Global gold demand fell 5 percent on the year to 1,097.6 tonnes in the first three months of 2012, as jewellery and technology sectors bought less gold with average prices up 22 percent from a year earlier, but investment demand and central bank buying helped cushion the fall, the industry group said.
China remained the world's top gold consumer for the second quarter in a row, with its gold consumer demand up 10 percent to 255.2 tonnes, beating India's 207.6 tonnes, which was a 29 percent decline on the year.
"Further growth is expected (in China): investors remain wary of high inflation rates; and property market restrictions continue to drive demand for gold among investors seeking access to real assets," said the WGC in its quarterly Gold Demand Trends report.
China's physical gold bars and coins demand rose 13 percent on the year to a quarterly record of 98.6 tonnes, while jewellery demand climbed 8 percent to 156.6 tonnes and accounted for 30 percent of the world's gold jewellery market, the WGC data showed.
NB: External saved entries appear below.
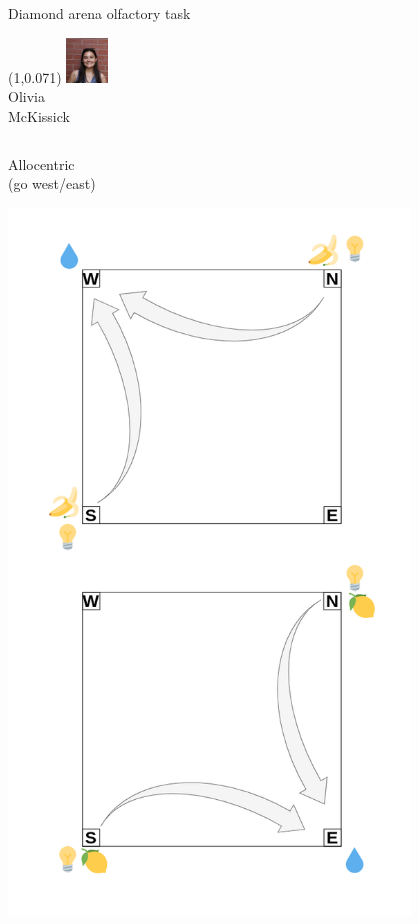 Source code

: \documentclass[bigger]{beamer}
\begin{document}
\begin{frame}[label={sec:orgc09b37b}]{Diamond arena olfactory task}
\addtocounter{framenumber}{-1}
\begin{textblock}{0.2}(1,0.071)%
\center%
\includegraphics[width=3em]{img/olivia.jpg}\\
\scriptsize
Olivia\\McKissick
\end{textblock}
\begin{columns}
\begin{column}[t]{0.5\columnwidth}
\center
\vspace{-2em}
Allocentric\\
(go west/east)
\vspace{-1.5em}
\begin{center}
\includegraphics[width=0.8\textwidth]{img/RL_env-allo-task.drawio.png}

\end{center}
\end{column}
\end{columns}
\end{frame}
\end{document}
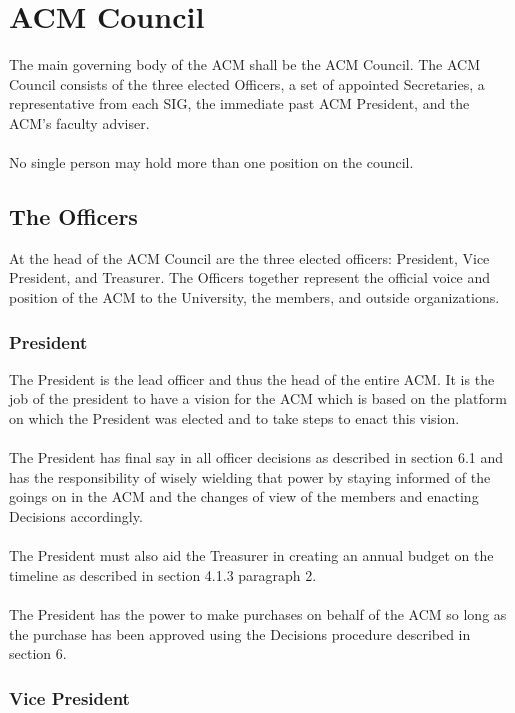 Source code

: \documentclass[12pt,titlepage]{article}
\begin{document}
\section{ACM Council}

The main governing body of the ACM shall be the ACM Council. The ACM Council consists of the three elected Officers, a set of appointed Secretaries, a representative from each SIG, the immediate past ACM President, and the ACM's faculty adviser.\\
\\
No single person may hold more than one position on the council.\\

\subsection{The Officers}

At the head of the ACM Council are the three elected officers: President, Vice President, and Treasurer. The Officers together represent the official voice and position of the ACM to the University, the members, and outside organizations.

\subsubsection{President}

The President is the lead officer and thus the head of the entire ACM. It is the job of the president to have a vision for the ACM which is based on the platform on which the President was elected and to take steps to enact this vision.\\
\\
The President has final say in all officer decisions as described in section 6.1 and has the responsibility of wisely wielding that power by staying informed of the goings on in the ACM and the changes of view of the members and enacting Decisions accordingly.\\
\\
The President must also aid the Treasurer in creating an annual budget on the timeline as described in section 4.1.3 paragraph 2.\\
\\
The President has the power to make purchases on behalf of the ACM so long as the purchase has been approved using the Decisions procedure described in section 6.

\subsubsection{Vice President}
\end{document}
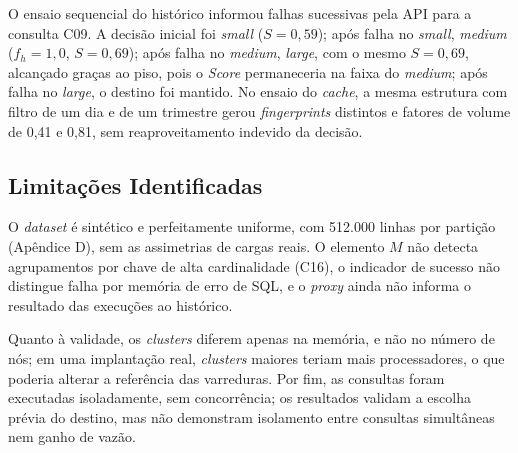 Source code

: O ensaio sequencial do histórico informou falhas sucessivas pela API para a consulta C09. A decisão inicial foi \textit{small} ($S = 0,59$); após falha no \textit{small}, \textit{medium} ($f_h = 1,0$, $S = 0,69$); após falha no \textit{medium}, \textit{large}, com o mesmo $S = 0,69$, alcançado graças ao piso, pois o \textit{Score} permaneceria na faixa do \textit{medium}; após falha no \textit{large}, o destino foi mantido. No ensaio do \textit{cache}, a mesma estrutura com filtro de um dia e de um trimestre gerou \textit{fingerprints} distintos e fatores de volume de 0,41 e 0,81, sem reaproveitamento indevido da decisão.

\subsection{Limitações Identificadas}

O \textit{dataset} é sintético e perfeitamente uniforme, com 512.000 linhas por partição (Apêndice D), sem as assimetrias de cargas reais. O elemento $M$ não detecta agrupamentos por chave de alta cardinalidade (C16), o indicador de sucesso não distingue falha por memória de erro de SQL, e o \textit{proxy} ainda não informa o resultado das execuções ao histórico.

Quanto à validade, os \textit{clusters} diferem apenas na memória, e não no número de nós; em uma implantação real, \textit{clusters} maiores teriam mais processadores, o que poderia alterar a referência das varreduras. Por fim, as consultas foram executadas isoladamente, sem concorrência; os resultados validam a escolha prévia do destino, mas não demonstram isolamento entre consultas simultâneas nem ganho de vazão.
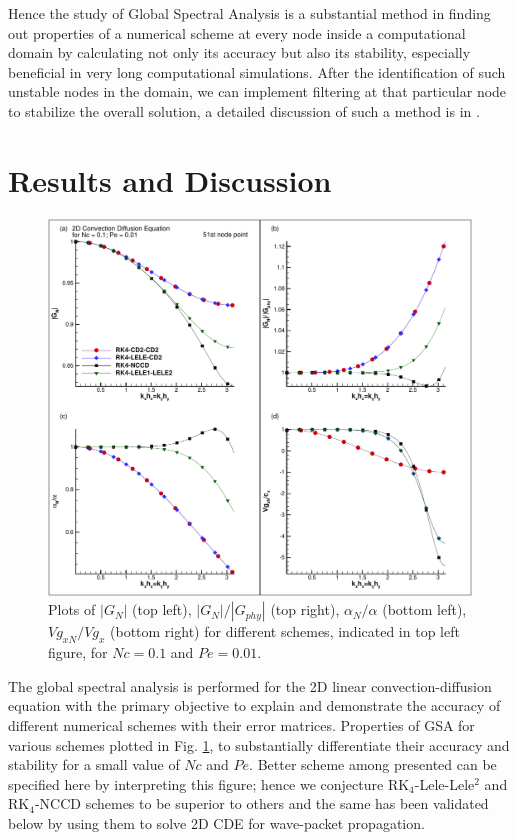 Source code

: \documentclass[showpacs,preprintnumbers,amsmath,amssymb]{revtex4-1} %
\begin{document}
Hence the study of Global Spectral Analysis is a substantial method in finding out properties of a numerical scheme at every node inside a computational domain by calculating not only its accuracy but also its stability, especially beneficial in very long computational simulations. After the identification of such unstable nodes in the domain, we can implement filtering \cite{sengupta2013high} at that particular node to stabilize the overall solution, a detailed discussion of such a method is in \cite{SENGUPTA_et_al_10}.

\section{Results and Discussion}

\begin{figure}[h]
\begin{center}
\includegraphics[width=150mm]{all_schemes.pdf}
\end{center}    
\raggedleft
\caption{Plots of $|G_N|$ (top left), $|G_N|/|G_{phy}|$ (top right), $\alpha_N/\alpha$ (bottom left), $Vg_{xN}/Vg_x$ (bottom right) for different schemes, indicated in top left figure, for $Nc=0.1$ and $Pe=0.01$.}
\label{fig_all}
\end{figure}

The global spectral analysis is performed for the 2D linear convection-diffusion equation with the primary objective to explain and demonstrate the accuracy of different numerical schemes with their error matrices. Properties of GSA for various schemes plotted in Fig. \ref{fig_all}, to substantially differentiate their accuracy and stability for a small value of $Nc$ and $Pe$. Better scheme among presented can be specified here by interpreting this figure; hence we conjecture RK$_4$-Lele-Lele$^2$ and RK$_4$-NCCD schemes to be superior to others and the same has been validated below by using them to solve 2D CDE for wave-packet propagation.
\end{document}
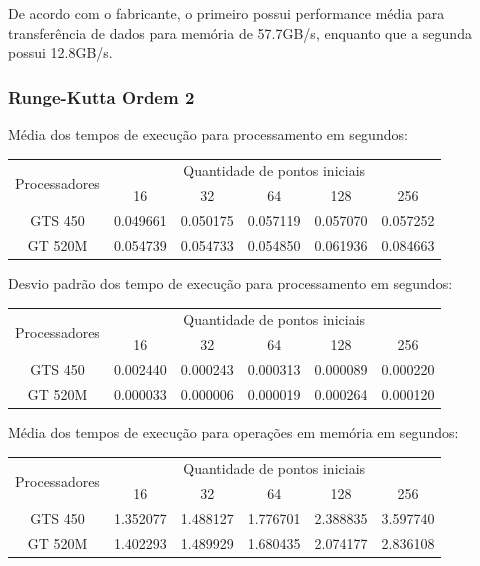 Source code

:   De acordo com o fabricante, o primeiro possui performance média para transferência de dados para memória de 57.7GB/s, enquanto que a segunda possui 12.8GB/s.
    \subsubsection{Runge-Kutta Ordem 2}
    Média dos tempos de execução para processamento em segundos:\\
    \begin{tabular}{| c | c | c | c | c | c |}
      \hline
      \multirow{2}{*}{Processadores}& \multicolumn{5}{|c|}{Quantidade de pontos iniciais} \\ \cline{2-6}
      & 16 & 32 & 64 & 128 & 256 \\ \hline
      GTS 450 & 0.049661 & 0.050175 & 0.057119 & 0.057070 & 0.057252 \\ \hline
      GT 520M & 0.054739 & 0.054733 & 0.054850 & 0.061936 & 0.084663 \\ \hline

      \hline
    \end{tabular}
    
    \hspace{1mm}\newline
    
    \noindent Desvio padrão dos tempo de execução para processamento em segundos:\\
    \begin{tabular}{| c | c | c | c | c | c |}
      \hline
      \multirow{2}{*}{Processadores}& \multicolumn{5}{|c|}{Quantidade de pontos iniciais} \\ \cline{2-6}
      & 16 & 32 & 64 & 128 & 256 \\ \hline
      GTS 450 & 0.002440 & 0.000243 & 0.000313 & 0.000089 & 0.000220 \\ \hline
      GT 520M & 0.000033 & 0.000006 & 0.000019 & 0.000264 & 0.000120 \\ \hline

      \hline
    \end{tabular}
    
    \hspace{1mm}\newline
    
    \noindent Média dos tempos de execução para operações em memória em segundos:\\
    \begin{tabular}{| c | c | c | c | c | c |}
      \hline
      \multirow{2}{*}{Processadores}& \multicolumn{5}{|c|}{Quantidade de pontos iniciais} \\ \cline{2-6}
      & 16 & 32 & 64 & 128 & 256 \\ \hline
      GTS 450 & 1.352077 & 1.488127 & 1.776701 & 2.388835 & 3.597740 \\ \hline
      GT 520M & 1.402293 & 1.489929 & 1.680435 & 2.074177 & 2.836108\\ \hline

      \hline
    \end{tabular}
    
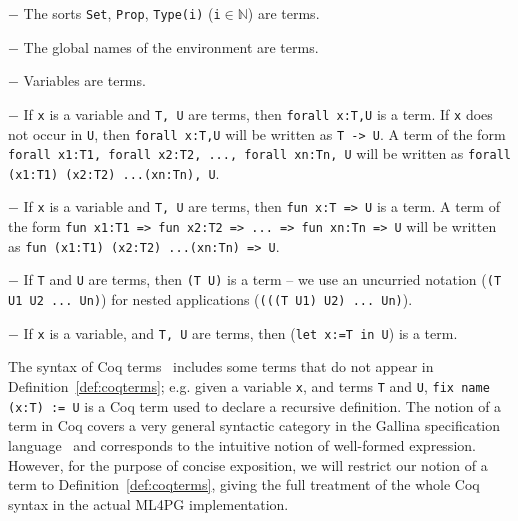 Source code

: \begin{definition}\label{def:coqterms}

$-$ The sorts \lstinline?Set?, \lstinline?Prop?, \lstinline?Type(i)? (\lstinline?i?$\in \mathbb{N}$) are terms.

$-$ The global names of the environment are terms.

$-$ Variables are terms.

$-$ If \lstinline?x? is a variable and \lstinline?T, U? are terms, then \lstinline?forall x:T,U?
 is a term. If \lstinline?x? does not occur in \lstinline?U?, then \lstinline?forall x:T,U? will be written as \lstinline?T -> U?. A term of the
 form \lstinline?forall x1:T1, forall x2:T2, ..., forall xn:Tn, U? will be written as \lstinline?forall (x1:T1) (x2:T2) ...(xn:Tn), U?.

$-$ If \lstinline?x? is a variable and \lstinline?T, U? are terms, then \lstinline?fun x:T => U?
 is a term. A term of the form \lstinline?fun x1:T1 => fun x2:T2 => ... => fun xn:Tn => U? will be written as \lstinline?fun (x1:T1) (x2:T2) ...(xn:Tn) => U?.

 $-$ If \lstinline?T? and \lstinline?U? are terms, then \lstinline?(T U)? is a term -- we use an uncurried notation (\lstinline?(T U1 U2 ... Un)?)
 for nested applications (\lstinline?(((T U1) U2) ... Un)?).

 $-$ If \lstinline?x? is a variable, and \lstinline?T, U? are terms, then (\lstinline?let x:=T in U?) is a term.

\end{definition}

The syntax of Coq terms~\cite{Coq} includes some terms that do not appear in Definition~\ref{def:coqterms}; e.g. given
 a variable \lstinline?x?, and  terms \lstinline?T? and \lstinline?U?, \lstinline?fix name (x:T) := U? is a Coq term used to declare a recursive definition.
The notion of a term in Coq covers a very general syntactic
category in the Gallina specification language~\cite{Coq} and corresponds to the intuitive notion of well-formed expression.
However, for the purpose of concise exposition,
we will restrict our notion of a term to Definition~\ref{def:coqterms},
giving the full treatment of the whole Coq syntax in the actual ML4PG implementation.


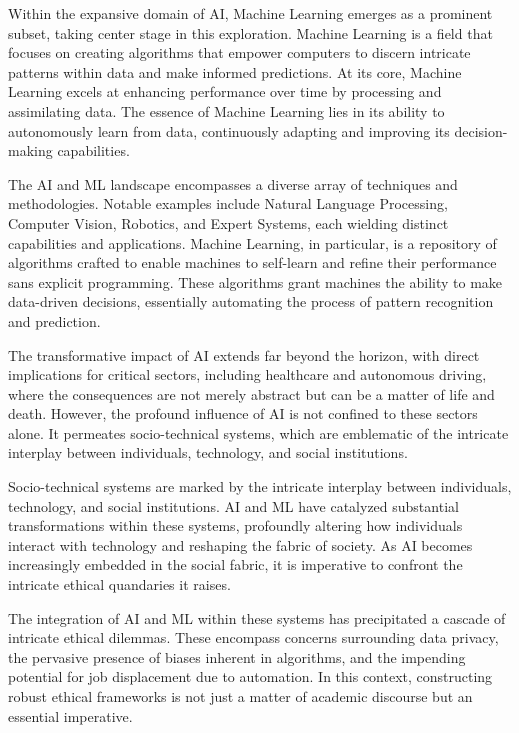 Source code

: \documentclass[12pt,a4paper,openright,twoside]{book}
\begin{document}
Within the expansive domain of AI, Machine Learning emerges as a prominent subset, taking center stage in this exploration. Machine Learning is a field that focuses on creating algorithms that empower computers to discern intricate patterns within data and make informed predictions. At its core, Machine Learning excels at enhancing performance over time by processing and assimilating data. The essence of Machine Learning lies in its ability to autonomously learn from data, continuously adapting and improving its decision-making capabilities. 

The AI and ML landscape encompasses a diverse array of techniques and methodologies. Notable examples include Natural Language Processing, Computer Vision, Robotics, and Expert Systems, each wielding distinct capabilities and applications. Machine Learning, in particular, is a repository of algorithms crafted to enable machines to self-learn and refine their performance sans explicit programming. These algorithms grant machines the ability to make data-driven decisions, essentially automating the process of pattern recognition and prediction. 

The transformative impact of AI extends far beyond the horizon, with direct implications for critical sectors, including healthcare and autonomous driving, where the consequences are not merely abstract but can be a matter of life and death. However, the profound influence of AI is not confined to these sectors alone. It permeates socio-technical systems, which are emblematic of the intricate interplay between individuals, technology, and social institutions. 

Socio-technical systems are marked by the intricate interplay between individuals, technology, and social institutions. AI and ML have catalyzed substantial transformations within these systems, profoundly altering how individuals interact with technology and reshaping the fabric of society. As AI becomes increasingly embedded in the social fabric, it is imperative to confront the intricate ethical quandaries it raises. 

The integration of AI and ML within these systems has precipitated a cascade of intricate ethical dilemmas. These encompass concerns surrounding data privacy, the pervasive presence of biases inherent in algorithms, and the impending potential for job displacement due to automation. In this context, constructing robust ethical frameworks is not just a matter of academic discourse but an essential imperative. 
\end{document}
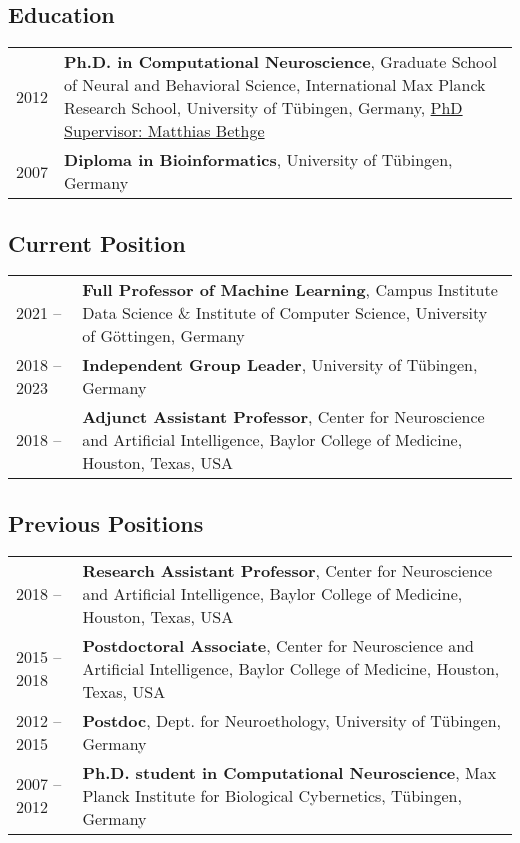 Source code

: \documentclass[COG,11pt]{ercgrant}
\begin{document}
\subsection{Education}
\begin{tabular}{p{3cm}p{12cm}}
	2012
	 & \textbf{Ph.D. in Computational Neuroscience}, Graduate School of Neural and Behavioral Science, International Max Planck Research School, University of Tübingen, Germany, \underline{PhD Supervisor: Matthias Bethge}\\
    2007 & \textbf{Diploma in Bioinformatics}, University of Tübingen, Germany
\end{tabular}

\subsection{Current Position}
\begin{tabular}{p{3cm}p{12cm}}
    2021 -- 
	 & \textbf{Full Professor of Machine Learning}, 
       Campus Institute Data Science \& Institute of Computer Science,
       University of Göttingen, Germany\\
    2018 -- 2023
      & \textbf{Independent Group Leader}, 
       University of Tübingen, Germany\\
    2018 -- 
      & \textbf{Adjunct Assistant Professor},
       Center for Neuroscience and Artificial Intelligence,
       Baylor College of Medicine, Houston, Texas, USA
\end{tabular}

\subsection{Previous Positions}
\begin{tabular}{p{3cm}p{12cm}}
    2018 -- 
      & \textbf{Research Assistant Professor},
       Center for Neuroscience and Artificial Intelligence, 
       Baylor College of Medicine, Houston, Texas, USA\\
    2015 -- 2018 
      & \textbf{Postdoctoral Associate},
       Center for Neuroscience and Artificial Intelligence,
       Baylor College of Medicine, Houston, Texas, USA\\
    2012 -- 2015 
      & \textbf{Postdoc},
       Dept. for Neuroethology, 
       University of Tübingen, Germany\\
    2007 -- 2012 
      & \textbf{Ph.D. student in Computational Neuroscience}, Max Planck Institute for Biological Cybernetics, Tübingen, Germany\\
\end{tabular}
\color{black}
\end{document}
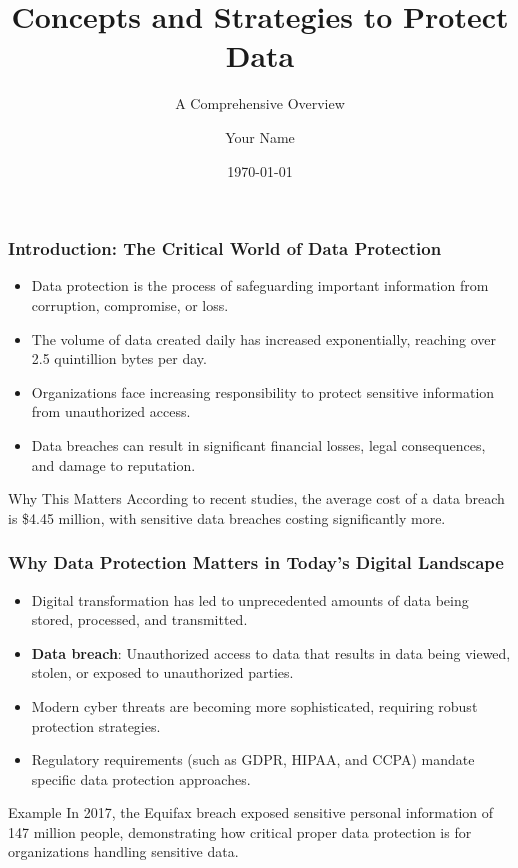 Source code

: \documentclass{beamer}
\title{Concepts and Strategies to Protect Data}
\subtitle{A Comprehensive Overview}
\author{Your Name}
\institute{University/Institution Name}
\date{\today}
\begin{document}
\begin{frame}
\titlepage
\end{frame}

\begin{frame}
\frametitle{Introduction: The Critical World of Data Protection}
\begin{itemize}
\item Data protection is the process of safeguarding important information from corruption, compromise, or loss.
\item The volume of data created daily has increased exponentially, reaching over 2.5 quintillion bytes per day.
\item Organizations face increasing responsibility to protect sensitive information from unauthorized access.
\item Data breaches can result in significant financial losses, legal consequences, and damage to reputation.
\end{itemize}

\begin{alertblock}{Why This Matters}
According to recent studies, the average cost of a data breach is \$4.45 million, with sensitive data breaches costing significantly more.
\end{alertblock}
\end{frame}

\begin{frame}
\frametitle{Why Data Protection Matters in Today's Digital Landscape}
\begin{itemize}
\item Digital transformation has led to unprecedented amounts of data being stored, processed, and transmitted.
\item \textbf{Data breach}: Unauthorized access to data that results in data being viewed, stolen, or exposed to unauthorized parties.
\item Modern cyber threats are becoming more sophisticated, requiring robust protection strategies.
\item Regulatory requirements (such as GDPR, HIPAA, and CCPA) mandate specific data protection approaches.
\end{itemize}

\begin{exampleblock}{Example}
In 2017, the Equifax breach exposed sensitive personal information of 147 million people, demonstrating how critical proper data protection is for organizations handling sensitive data.
\end{exampleblock}
\end{frame}
\end{document}
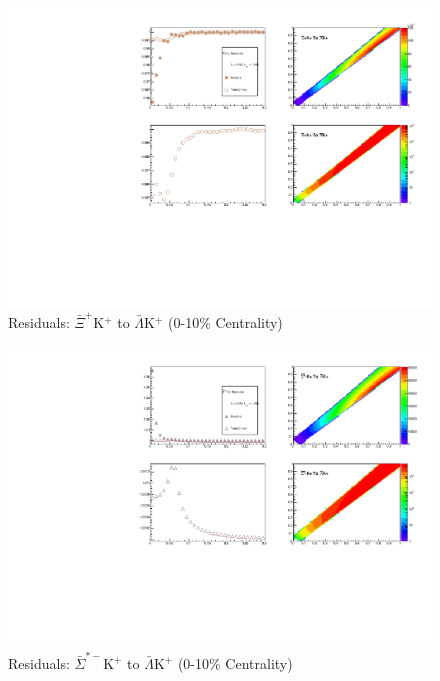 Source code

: \documentclass[../AnalysisNoteJBuxton.tex]{subfiles}
\begin{document}
\begin{figure}[h]
  \centering
  \includegraphics[width=\textwidth]{9_AdditionalFigures/Figures/Residuals/ALamKchP/Residuals_ALamKchP_0010_AXiKchP_MomResCrctn_NonFlatBgdCrctn_ResidualsIncluded_UsingCoulombOnlyInterpCfs.pdf}
  \caption[Residuals: $\bar{\Xi}^{+}$K$^{+}$ to $\bar{\Lambda}$K$^{+}$ (0-10\% Centrality)]{Residuals: $\bar{\Xi}^{+}$K$^{+}$ to $\bar{\Lambda}$K$^{+}$ (0-10\% Centrality)}
  \label{fig:Res_ALamKchP_0010_AXiCKchP}
\end{figure}


\begin{figure}[h]
  \centering
  \includegraphics[width=\textwidth]{9_AdditionalFigures/Figures/Residuals/ALamKchP/Residuals_ALamKchP_0010_ASigStMKchP_MomResCrctn_NonFlatBgdCrctn_ResidualsIncluded_UsingCoulombOnlyInterpCfs.pdf}
  \caption[Residuals: $\bar{\Sigma}^{*-}$K$^{+}$ to $\bar{\Lambda}$K$^{+}$ (0-10\% Centrality)]{Residuals: $\bar{\Sigma}^{*-}$K$^{+}$ to $\bar{\Lambda}$K$^{+}$ (0-10\% Centrality)}
  \label{fig:Res_ALamKchP_0010_ASigStMKchP}
\end{figure}
\end{document}
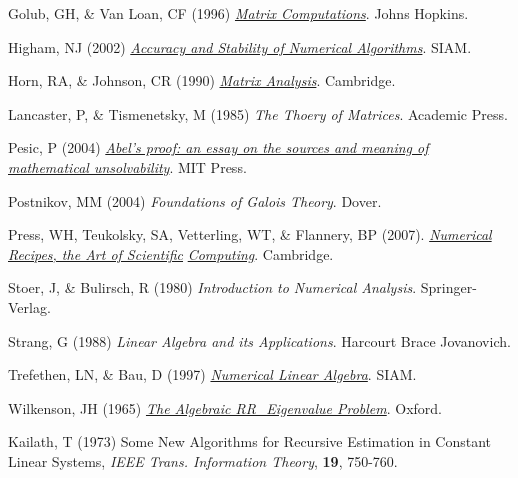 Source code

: \noindent Golub, GH, \& Van Loan, CF (1996) \href{http://books.google.com/books?id=mlOa7wPX6OYC&printsec=frontcover}{\it Matrix Computations}. Johns Hopkins.\vskip0.1in

\noindent Higham, NJ (2002) \href{http://books.google.com/books?id=epilvM5MMxwC&printsec=frontcover}{\it Accuracy and Stability of Numerical Algorithms}.  SIAM.\vskip0.1in

\noindent Horn, RA, \& Johnson, CR (1990) \href{http://books.google.com/books?id=9wTacOjHE6IC&printsec=frontcover}{\it Matrix Analysis}.  Cambridge.\vskip0.1in

\noindent Lancaster, P, \& Tismenetsky, M (1985) {\it The Thoery of Matrices}.  Academic Press.\vskip0.1in

\noindent Pesic, P (2004) \href{http://books.google.com/books?id=nIpGp9Y5AlEC&printsec=frontcover}{\it Abel's proof:
an essay on the sources and meaning of mathematical unsolvability}.  MIT Press.

\noindent Postnikov, MM (2004) {\it Foundations of Galois Theory}. Dover.\vskip0.1in

\noindent Press, WH, Teukolsky, SA, Vetterling, WT, \& Flannery, BP (2007). \href{http://www.nr.com/}{\it Numerical Recipes, the Art of Scientific}
\href{http://www.nr.com/}{\it Computing}. Cambridge.\vskip0.1in

\noindent Stoer, J, \& Bulirsch, R (1980) {\it Introduction to Numerical Analysis}.  Springer-Verlag.\vskip0.1in

\noindent Strang, G (1988) {\it Linear Algebra and its Applications}.  Harcourt Brace Jovanovich.\vskip0.1in

\noindent Trefethen, LN, \& Bau, D (1997) \href{http://books.google.com/books?id=bj-Lu6zjWbEC&printsec=frontcover}{\it Numerical Linear Algebra}.  SIAM.\vskip0.1in

\noindent Wilkenson, JH (1965) \href{http://books.google.com/books?id=5wsK1OP7UFgC&printsec=frontcover}{\it The Algebraic RR_Eigenvalue Problem}.  Oxford.\vskip0.1in

\noindent Kailath, T (1973) Some New Algorithms for Recursive Estimation in Constant Linear Systems, {\it IEEE Trans. Information Theory}, {\bf 19}, 750-760.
The WGC said investment demand in China going forward will depend on price expectations, and the performance of other assets such as property and the domestic stock market, but inflation will continue to be a concern to investors.
The country's gold jewellery demand is likely to remain on a more moderate growth path as the market matures and economic growth cools, it said. Spot gold averaged $1,690 an ounce in the first quarter, up from $1,387 a year earlier. Prices have declined to below $1,550 this week.